At the virtual 2021 American Academy of Pediatrics National Conference & Exhibition, Hilary McClafferty, MD, FAAP, discusses evidence-based management tools to relieve stress and burnout for pediatricians.
At the virtual 2021 American Academy of Pediatrics National Conference & Exhibition, Hilary McClafferty, MD, FAAP, Section Chief, Medical Director Pediatric Emergency Medicine Tucson Medical Center in Tucson, Arizona started off her discussion by noting, “Working in pediatrics involves high responsibility, high stress, and high stakes to begin with. There is also a variable sense of control, when health care workers are at the mercy of productivity mandates and other metrics.” She also pointed out that the COVID-19 pandemic, with no immediate end in sight, adds to that feeling of variable control.
While the opposite of well-being is “emotional exhaustion, depersonalization, and a loss of a feeling of personal accomplishment,” well-being, she asserted, is more than a matter of coping, but a sense of thriving, “setting yourself up for success in a proactive and positive way.” Common traits of resilient people who feel a regular sense of well-being include strong social connections, emotional awareness, the ability to ask for help, being able to take care of themselves, and a sense of optimism.
So where does one start in learning how to thrive at work and lower their stress response? McClafferty discussed her SENS model of physician wellness and resilience, which takes into account 4 foundational areas: sleep, nutrition, exercise, and stress management, the latter of which she focused on for this presentation. Start, she said with these 4 questions: what is in your control, what are your available resources, what do you need that you don’t have, and what can you let go of, with this last question, McClafferty said, “incredibly important.”
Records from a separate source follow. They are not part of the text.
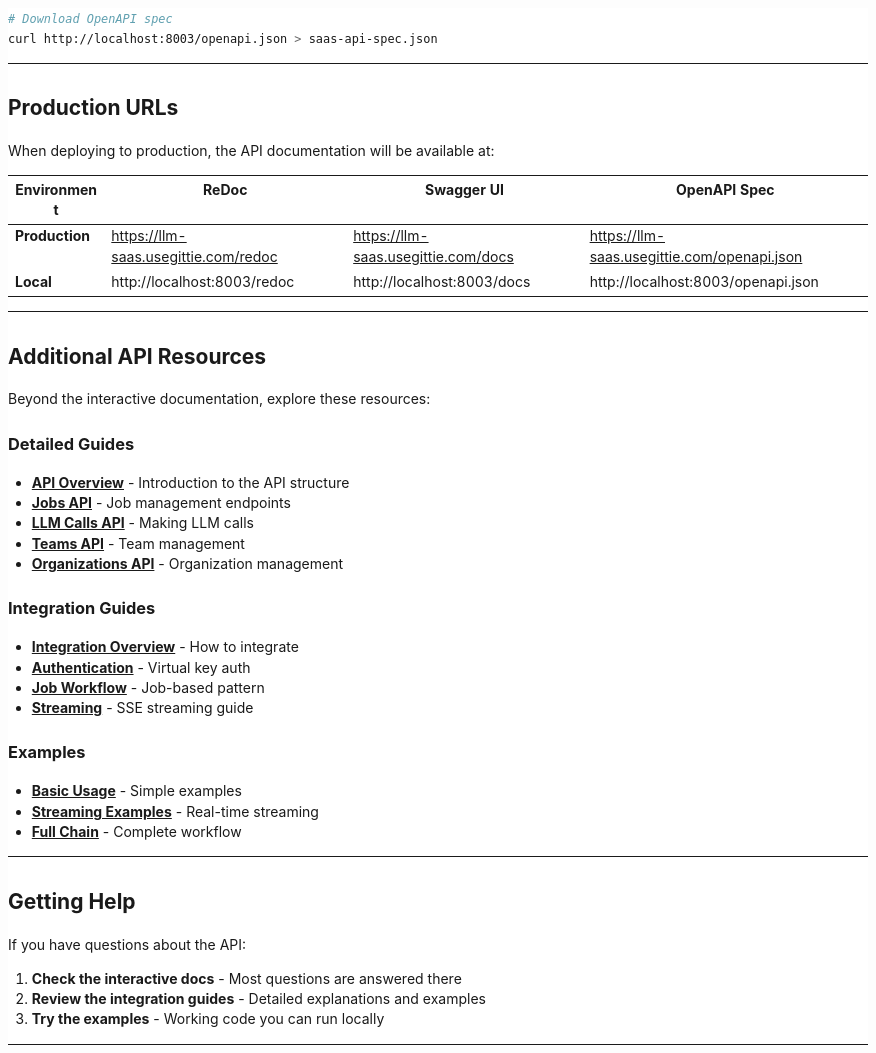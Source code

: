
 ```bash
# Download OpenAPI spec
curl http://localhost:8003/openapi.json > saas-api-spec.json
```

---

## Production URLs

When deploying to production, the API documentation will be available at:

| Environment | ReDoc | Swagger UI | OpenAPI Spec |
|-------------|-------|------------|--------------|
| **Production** | https://llm-saas.usegittie.com/redoc | https://llm-saas.usegittie.com/docs | https://llm-saas.usegittie.com/openapi.json |
| **Local** | http://localhost:8003/redoc | http://localhost:8003/docs | http://localhost:8003/openapi.json |

---

## Additional API Resources

Beyond the interactive documentation, explore these resources:

### Detailed Guides

- **[API Overview](overview.md)** - Introduction to the API structure
- **[Jobs API](jobs.md)** - Job management endpoints
- **[LLM Calls API](llm-calls.md)** - Making LLM calls
- **[Teams API](teams.md)** - Team management
- **[Organizations API](organizations.md)** - Organization management

### Integration Guides

- **[Integration Overview](../integration/overview.md)** - How to integrate
- **[Authentication](../integration/authentication.md)** - Virtual key auth
- **[Job Workflow](../integration/job-workflow.md)** - Job-based pattern
- **[Streaming](../integration/streaming.md)** - SSE streaming guide

### Examples

- **[Basic Usage](../examples/basic-usage.md)** - Simple examples
- **[Streaming Examples](../examples/streaming-examples.md)** - Real-time streaming
- **[Full Chain](../examples/full-chain.md)** - Complete workflow

---

## Getting Help

If you have questions about the API:

1. **Check the interactive docs** - Most questions are answered there
2. **Review the integration guides** - Detailed explanations and examples
3. **Try the examples** - Working code you can run locally

---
Next, McClafferty said it is important to note both physical and behavioral signs and symptoms that change when you are under undue stress. Becoming skilled at recognizing your early signs of the stress response will make your more effective at reducing stress back to a healthy level. The opposite of the flight or fight response, said McClafferty, is to identify, isolate and trigger the physiologic relaxation response. These can range from breath control exercises to autogenics (where someone repeats a set of statements and visualizations to induce a state of relaxation), mindfulness, guided imagery, progressive muscle relaxation, and other tools.
In summary, McClafferty said, recognizing the concept of both healthy resilience and your own stress response; isolating and triggering your relaxation response; and going through a brief exercise (muscle relaxation, mindfulness, etc.) will bring your stress response back to healthy levels. Finally, McClafferty urged practitioners to identify 1 short-term goal (“what can I start today?”) and 1 longer goal (“I commit to this change over the next 12 weeks”).